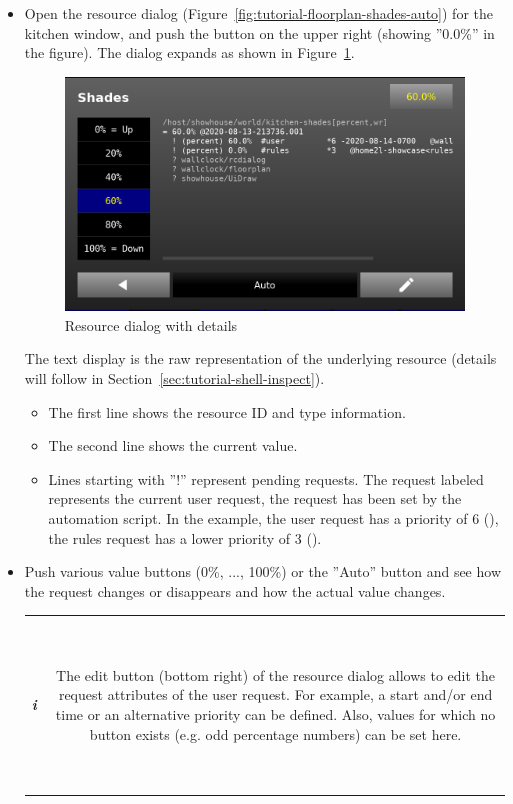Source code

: \documentclass[12pt,english,parskip=half,headheight=19pt]{scrreprt}
\newcommand{\lst}[1]{\colorbox{lstbackground}{\footnotesize\code{#1}}}
\newcommand{\infobox}[1]{
  \par
  \medskip
  \hfill
  \setlength\arrayrulewidth{1pt}
  \begin{tabular}[t]{c|c|}
    \parbox{1.8em}{\hfill\textit{\Huge\textbf{i}\,}}
    &
    \,\parbox{0.89\linewidth}{\setlength{\parskip}{0.5em} \small #1}\,
  \end{tabular}
  \medskip
  \par
}
\begin{document}
\begin{itemize}[$\blacktriangleright$]

  \item
    Open the resource dialog (Figure~\ref{fig:tutorial-floorplan-shades-auto}) for the kitchen window,
    and push the button on the upper right (showing ''0.0\%'' in the figure). The dialog expands as
    shown in Figure~\ref{fig:tutorial-floorplan-shades-details}.

    \begin{figure}[ht]
      \centering
      \includegraphics[width=0.7\linewidth]{figs/wallclock-floorplan-shades-details.png}
      \caption[l]{Resource dialog with details}
      \label{fig:tutorial-floorplan-shades-details}
    \end{figure}

    The text display is the raw representation of the underlying resource (details will follow in
    Section~\ref{sec:tutorial-shell-inspect}).
    \begin{itemize}
      \item The first line shows the resource ID and type information.
      \item The second line shows the current value.
      \item Lines starting with ''!'' represent pending requests. The request labeled \lst{#user}
        represents the current user request, the request \lst{#rules} has been set by the
        automation script. In the example, the user request has a priority of 6 (\lst{*6}), the
        rules request has a lower priority of 3 (\lst{*3}).
    \end{itemize}

  \item
    Push various value buttons (0\%, ..., 100\%) or the ''Auto'' button and see how
    the \lst{#user} request changes or disappears and how the actual value changes.
    \infobox{
      The edit button (bottom right) of the resource dialog allows to edit the request attributes
      of the user request. For example, a start and/or end time or an alternative priority can be defined.
      Also, values for which no button exists (e.g. odd percentage numbers) can be set here.

}
\end{itemize}
\end{document}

## The problem:
Could you set down every record above exactly as written, leaving out the pictures?

## Written response:
Source code

: \documentclass[12pt,english,parskip=half,headheight=19pt]{scrreprt}
\newcommand{\lst}[1]{\colorbox{lstbackground}{\footnotesize\code{#1}}}
\newcommand{\infobox}[1]{
  \par
  \medskip
  \hfill
  \setlength\arrayrulewidth{1pt}
  \begin{tabular}[t]{c|c|}
    \parbox{1.8em}{\hfill\textit{\Huge\textbf{i}\,}}
    &
    \,\parbox{0.89\linewidth}{\setlength{\parskip}{0.5em} \small #1}\,
  \end{tabular}
  \medskip
  \par
}
\begin{document}
\begin{itemize}[$\blacktriangleright$]

  \item
    Open the resource dialog (Figure~\ref{fig:tutorial-floorplan-shades-auto}) for the kitchen window,
    and push the button on the upper right (showing ''0.0\%'' in the figure). The dialog expands as
    shown in Figure~\ref{fig:tutorial-floorplan-shades-details}.

    \begin{figure}[ht]
      \centering
      \includegraphics[width=0.7\linewidth]{figs/wallclock-floorplan-shades-details.png}
      \caption[l]{Resource dialog with details}
      \label{fig:tutorial-floorplan-shades-details}
    \end{figure}

    The text display is the raw representation of the underlying resource (details will follow in
    Section~\ref{sec:tutorial-shell-inspect}).
    \begin{itemize}
      \item The first line shows the resource ID and type information.
      \item The second line shows the current value.
      \item Lines starting with ''!'' represent pending requests. The request labeled \lst{#user}
        represents the current user request, the request \lst{#rules} has been set by the
        automation script. In the example, the user request has a priority of 6 (\lst{*6}), the
        rules request has a lower priority of 3 (\lst{*3}).
    \end{itemize}

  \item
    Push various value buttons (0\%, ..., 100\%) or the ''Auto'' button and see how
    the \lst{#user} request changes or disappears and how the actual value changes.
    \infobox{
      The edit button (bottom right) of the resource dialog allows to edit the request attributes
      of the user request. For example, a start and/or end time or an alternative priority can be defined.
      Also, values for which no button exists (e.g. odd percentage numbers) can be set here.

}
\end{itemize}
\end{document}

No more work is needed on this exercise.